Thursday, February 4, 2010

Oyster Po' Boy and more hot plate loving.

I've been a big supporter of the Robot Loving Act of 2029 since its inception in 2029. From my perspective, a robot should be used only in construction, in computing, and also for terrifying Paulie. It's a good thing, then, that my hot plate is not a robot, but a simple machine dedicated to serve only one purpose: to produce heat energy in order to fry the hell out of whatever is sitting on top of it. Because if it was a robot, I may have made a pass at it by now. I may have already made a pass at it. I'm not sure.

Tonight, in my never ending quest to discover just what I can do with a hot plate (besides sexually assault it), I wanted to find out if it can sustain ample heat to fry up some oysters. I believe, having eaten the results, that it can.
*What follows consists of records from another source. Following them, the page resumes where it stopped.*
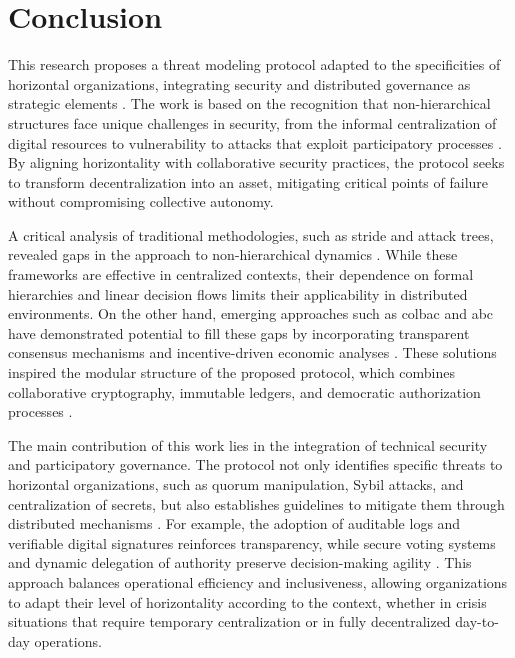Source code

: 
%

\chapter{Conclusion}
\label{cha:conclusion}

\glsresetall

This research proposes a threat modeling protocol adapted to the specificities
of horizontal organizations, integrating security and distributed governance as
strategic elements \cite{Colbac}. The work is based on the recognition that
non-hierarchical structures face unique challenges in security, from the
informal centralization of digital resources to vulnerability to attacks that
exploit participatory processes \cite{EverydayRevolutions,
MitigationSybilAttack}. By aligning horizontality with collaborative security
practices, the protocol seeks to transform decentralization into an asset,
mitigating critical points of failure without compromising collective autonomy.

A critical analysis of traditional methodologies, such as \gls{stride} and
attack trees, revealed gaps in the approach to non-hierarchical dynamics
\cite{ThreatModelingdesigningForSecurity, AttackTrees}. While these frameworks
are effective in centralized contexts, their dependence on formal hierarchies
and linear decision flows limits their applicability in distributed
environments. On the other hand, emerging approaches such as \gls{colbac} and
\gls{abc} have demonstrated potential to fill these gaps by incorporating
transparent consensus mechanisms and incentive-driven economic analyses
\cite{Colbac, AbcCrypto}. These solutions inspired the modular structure of the
proposed protocol, which combines collaborative cryptography, immutable ledgers,
and democratic authorization processes \cite{Colbac,
ThreatModelingdesigningForSecurity}.

The main contribution of this work lies in the integration of technical security
and participatory governance. The protocol not only identifies specific threats
to horizontal organizations, such as quorum manipulation, Sybil attacks, and
centralization of secrets, but also establishes guidelines to mitigate them
through distributed mechanisms \cite{Colbac, MitigationSybilAttack}. For
example, the adoption of auditable logs and verifiable digital signatures
reinforces transparency, while secure voting systems and dynamic delegation of
authority preserve decision-making agility \cite{Colbac}. This approach balances
operational efficiency and inclusiveness, allowing organizations to adapt their
level of horizontality according to the context, whether in crisis situations
that require temporary centralization or in fully decentralized day-to-day
operations.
These oysters were 2,500 won ($2.00) from the E-Mart. After snipping the tip off of the plastic sleeve they came in, the fresh scent of the salty sea filled the room. It's such a fresh smell and probably my favorite smell of any food item. It immediately turns a dank dungeon-like kitchen in to a dank dungeon-like kitchen under the sea, which I'm told adds a magical charm or something.

For this recipe, I adapted a traditional fried oyster recipe to suit what I had on hand.

To fry the oysters, you will need:

1 sleeve of oysters (about 10 - 12)
1/2 cup milk
1/4 tsp kochu flakes  (hot pepper flakes)
1 egg
1 tsp water
1/2 cup flour
1/4 cup panko bread crumbs
salt and pepper
oil for frying

Mix the milk, kochu, egg and water together and whisk. Add the flour, bread crumbs, salt and pepper together and mix. Heat the oil to around 360 degrees or until it's hot enough (I have no thermometer, so I just threw them in when it was "hot enough", which is a technical term). Fry for three minutes in batches of four or five.

Remoulade sauce (very much an invention of what I had on hand, not very traditional)

1/4 cup mayo
1 clove garlic
1/4 tsp kochu flakes
1 tbs pickle relish

Spread the sauce over a sliced, six inch piece of baguette. I used a garlic baguette I got from Paris Baguette. Baguette. Add lettuce and the oysters. Eat. Enjoy.